Populate the ItemsSource with a collection of this new "CustomUser" class:

void PopulateRows(User[] users, Dictionary<string, object>[] customProps)
{
    var customUsers = users.Select((user, index) => new CustomUser {
        Custom = customProps[index];
    });
    grid.ItemsSource = customUsers;
}

So tying it together, for example:

var newColumnNames = new string[] { "Name1", "Name2" };
var users = new User[] { new User { id="First User" } };
var newProps = new Dictionary<string, object>[] {
    new Dictionary<string, object> { 
        "Name1", "First Name of First User",
        "Name2", "Second Name of First User",
    },
};
AddColumns(newColumnNames);
PopulateRows(users, newProps);

2nd approach: use a DataTable. This makes use of the custom-type infrastructure under the hood, but is easier to use. Just bind the DataGrid's ItemsSource to a DataTable.DefaultView property:

<DataGrid ItemsSource="{Binding Data.DefaultView}" AutoGenerateColumns="True" />

Then you can define the columns however you like, eg:

Data = new DataTable();

// create "fixed" columns
Data.Columns.Add("id");
Data.Columns.Add("image");

// create custom columns
Data.Columns.Add("Name1");
Data.Columns.Add("Name2");

// add one row as an object array
Data.Rows.Add(new object[] { 123, "image.png", "Foo", "Bar" });

3rd approach: make use of the extensibility of .Net's type system. Specifically, use a CustomTypeDescriptor. This allows you to create a custom type at runtime; which in turn enables you to tell the DataGrid that your type has the properties "Name1", "Name2", ... "NameN", or whatever others you want. See here for a simple example of this approach.

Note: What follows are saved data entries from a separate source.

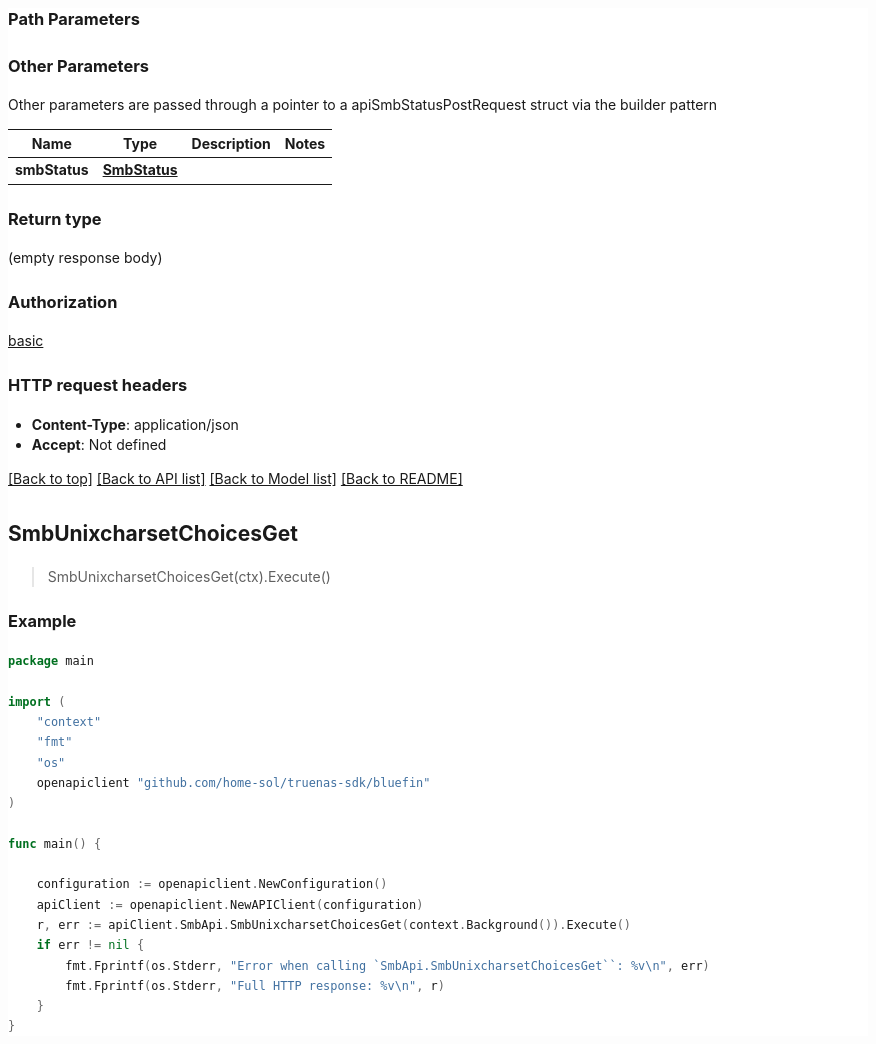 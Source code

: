 ### Path Parameters



### Other Parameters

Other parameters are passed through a pointer to a apiSmbStatusPostRequest struct via the builder pattern


Name | Type | Description  | Notes
------------- | ------------- | ------------- | -------------
 **smbStatus** | [**SmbStatus**](SmbStatus.md) |  | 

### Return type

 (empty response body)

### Authorization

[basic](../README.md#basic)

### HTTP request headers

- **Content-Type**: application/json
- **Accept**: Not defined

[[Back to top]](#) [[Back to API list]](../README.md#documentation-for-api-endpoints)
[[Back to Model list]](../README.md#documentation-for-models)
[[Back to README]](../README.md)


## SmbUnixcharsetChoicesGet

> SmbUnixcharsetChoicesGet(ctx).Execute()





### Example

```go
package main

import (
    "context"
    "fmt"
    "os"
    openapiclient "github.com/home-sol/truenas-sdk/bluefin"
)

func main() {

    configuration := openapiclient.NewConfiguration()
    apiClient := openapiclient.NewAPIClient(configuration)
    r, err := apiClient.SmbApi.SmbUnixcharsetChoicesGet(context.Background()).Execute()
    if err != nil {
        fmt.Fprintf(os.Stderr, "Error when calling `SmbApi.SmbUnixcharsetChoicesGet``: %v\n", err)
        fmt.Fprintf(os.Stderr, "Full HTTP response: %v\n", r)
    }
}
```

2nd approach: use a DataTable. This makes use of the custom-type infrastructure under the hood, but is easier to use. Just bind the DataGrid's ItemsSource to a DataTable.DefaultView property:

This almost worked but instead of binding to the DataTable.DefaultView property property I created a property of type DataView and bound to that.

<DataGrid ItemsSource="{Binding DataView, Mode=TwoWay}" AutoGenerateColumns="True" />

This allows the binding to be two way, binding to the DataTable.DefaultView cannot be a TwoWay binding. In the View Model

    public DataView DataView
    {
        get { return _dataView; }
        set
        {
            _dataView = value;
            OnPropertyChanged("DataView");
        }
    }

With this setup I could not only define the columns dynamically when the View Model is initialized, but could update and change the data table dynamically at any time. In using the approach as defined by McGarnagle above, the view schema was not refreshing when the DataTable was updated with a new data source.